池澤夏樹の、おそらく近年の最高傑作「アトミック・ボックス」毎日新聞社2014/2

①アメリカがベトナムで地雷を多用したのは、ベトナム社会の「ケアの倫理」を悪用しようとしたのだろう。
「死んでしまえば、葬儀と悲嘆で終わってしまうが、障碍を得て生き残ったら周囲はずっと世話しなければならない。それだけ敵の社会の負担が増し戦争継続の力が奪われる。」332ページ
自分の国は徹底的に自己責任原則を貫きながら、他国に発達したケアの倫理につけ込む。そこには人間の顔は見えない。怪物が生臭い息をしながらこちらを伺っている気がする。
池澤夏樹の、おそらく近年の最高傑作「アトミック・ボックス」毎日新聞社2014/2を読みながら、ふと思ったことである。

②「2025年からピークを迎える高齢者の大群」という日本社会の邪魔な構造物。これを効率良く、自助と互助という美名で片付けよう、あわよくばそこでも大資本に一儲けさせようというのが、政府の地域包括ケアという陰謀。
本格的に「健康権という正義」と「ケアの倫理」による人間の結びつきを打ち立てるべき時代の到来だというのが、僕たちの地域包括ケアという何も隠すことのない構想。
健康権という正義のまえに原爆や原発がありえないことも常識である。
これも、池澤夏樹「アトミック・ボックス」を読みながら考えたこと。
しかし、この小説を読んでいると、やはりなるべき物は小説家だったと思ってしまう。いつもの妄想だが。
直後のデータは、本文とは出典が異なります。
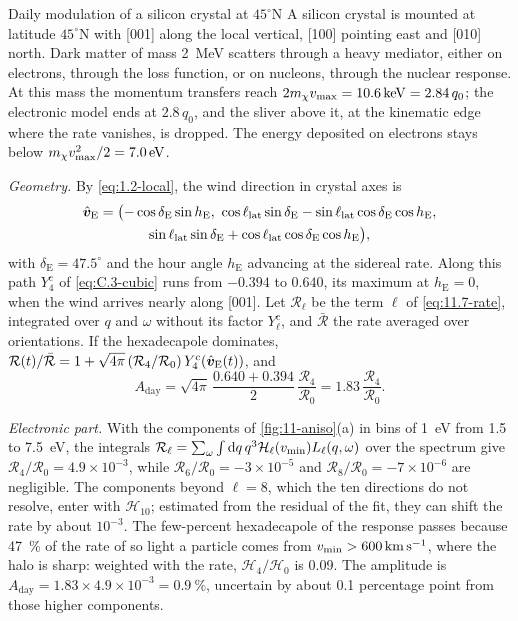 \begin{workedexample}{Daily modulation of a silicon crystal at $45^\circ$N}\label{we:11-daily}
A silicon crystal is mounted at latitude $45^\circ$N with [001] along the local vertical, [100] pointing east and [010] north. Dark matter of mass \SI{2}{MeV} scatters through a heavy mediator, either on electrons, through the loss function, or on nucleons, through the nuclear response. At this mass the momentum transfers reach $2m_{\chi} v_{\mathrm{max}} = \SI{10.6}{keV} = 2.84\,q_0$; the electronic model ends at $2.8\,q_0$, and the sliver above it, at the kinematic edge where the rate vanishes, is dropped. The energy deposited on electrons stays below $m_{\chi} v_{\mathrm{max}}^2/2 = \SI{7.0}{eV}$.

\emph{Geometry.} By \cref{eq:1.2-local}, the wind direction in crystal axes is
\begin{multline*}
  \hat{\bm{v}}_{\mathrm{E}} = \bigl(-\cos\delta_{\mathrm{E}}\sin h_{\mathrm{E}},\ \cos\ell_{\mathrm{lat}}\sin\delta_{\mathrm{E}} - \sin\ell_{\mathrm{lat}}\cos\delta_{\mathrm{E}}\cos h_{\mathrm{E}},\\
  \sin\ell_{\mathrm{lat}}\sin\delta_{\mathrm{E}} + \cos\ell_{\mathrm{lat}}\cos\delta_{\mathrm{E}}\cos h_{\mathrm{E}}\bigr) ,
\end{multline*}
with $\delta_{\mathrm{E}} = 47.5^\circ$ and the hour angle $h_{\mathrm{E}}$ advancing at the sidereal rate. Along this path $Y^{\mathrm{c}}_4$ of \cref{eq:C.3-cubic} runs from $-0.394$ to $0.640$, its maximum at $h_{\mathrm{E}} = 0$, when the wind arrives nearly along [001]. Let $\mathcal{R}_\ell$ be the term $\ell$ of \cref{eq:11.7-rate}, integrated over $q$ and $\omega$ without its factor $Y^{\mathrm{c}}_\ell$, and $\bar{\mathcal{R}}$ the rate averaged over orientations. If the hexadecapole dominates, $\mathcal{R}(t)/\bar{\mathcal{R}} = 1 + \sqrt{4\pi}\,(\mathcal{R}_4/\mathcal{R}_0)\,Y^{\mathrm{c}}_4(\hat{\bm{v}}_{\mathrm{E}}(t))$, and
\begin{equation*}
  A_{\mathrm{day}} = \sqrt{4\pi}\,\frac{0.640 + 0.394}{2}\,\frac{\mathcal{R}_4}{\mathcal{R}_0} = 1.83\,\frac{\mathcal{R}_4}{\mathcal{R}_0} .
\end{equation*}

\emph{Electronic part.} With the components of \cref{fig:11-aniso}(a) in bins of \SI{1}{eV} from 1.5 to \SI{7.5}{eV}, the integrals $\mathcal{R}_\ell = \sum_\omega\int\mathrm{d} q\,q^3\mathcal{H}_\ell(v_{\mathrm{min}})L_\ell(q,\omega)$ over the spectrum give $\mathcal{R}_4/\mathcal{R}_0 = 4.9\times10^{-3}$, while $\mathcal{R}_6/\mathcal{R}_0 = -3\times10^{-5}$ and $\mathcal{R}_8/\mathcal{R}_0 = -7\times10^{-6}$ are negligible. The components beyond $\ell = 8$, which the ten directions do not resolve, enter with $\mathcal{H}_{10}$; estimated from the residual of the fit, they can shift the rate by about $10^{-3}$. The few-percent hexadecapole of the response passes because \SI{47}{\percent} of the rate of so light a particle comes from $v_{\mathrm{min}} > \SI{600}{km.s^{-1}}$, where the halo is sharp: weighted with the rate, $\mathcal{H}_4/\mathcal{H}_0$ is 0.09. The amplitude is $A_{\mathrm{day}} = 1.83\times4.9\times10^{-3} = \SI{0.9}{\percent}$, uncertain by about 0.1 percentage point from those higher components.


\end{workedexample}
③池澤夏樹の最新の冒険小説「アトミック・ボックス」毎日新聞社2014/2の最後。
主人公の若い 女性社会学研究者が、命がけの逃避行の後、発見するテーマが「人間の安全保障」。
武装する国家の論理を否定する思想。
(愚かしい日本医師会は「国家の安全保障は自衛隊と日米安保、人間の安全保障は社会保障、同じくらい金をかけなくては」といい曲げていたが、それは否定されるべき古い福祉国家の上手なスローガンになっている)
この言葉は、民医連の新しい「提言」の最後にも出てきます。そういう意味では「提言」理解の参考書として、この小説を指名したい。
そして、「提言」を広げて行こうとする時、いま一番読んでもらいたい文学者といえば池澤夏樹だ。
秋の保団連医療交流集会の記念講演者にもう決まっている。
そういう眼力では、全日本民医連は保団連に勝てたことがないな。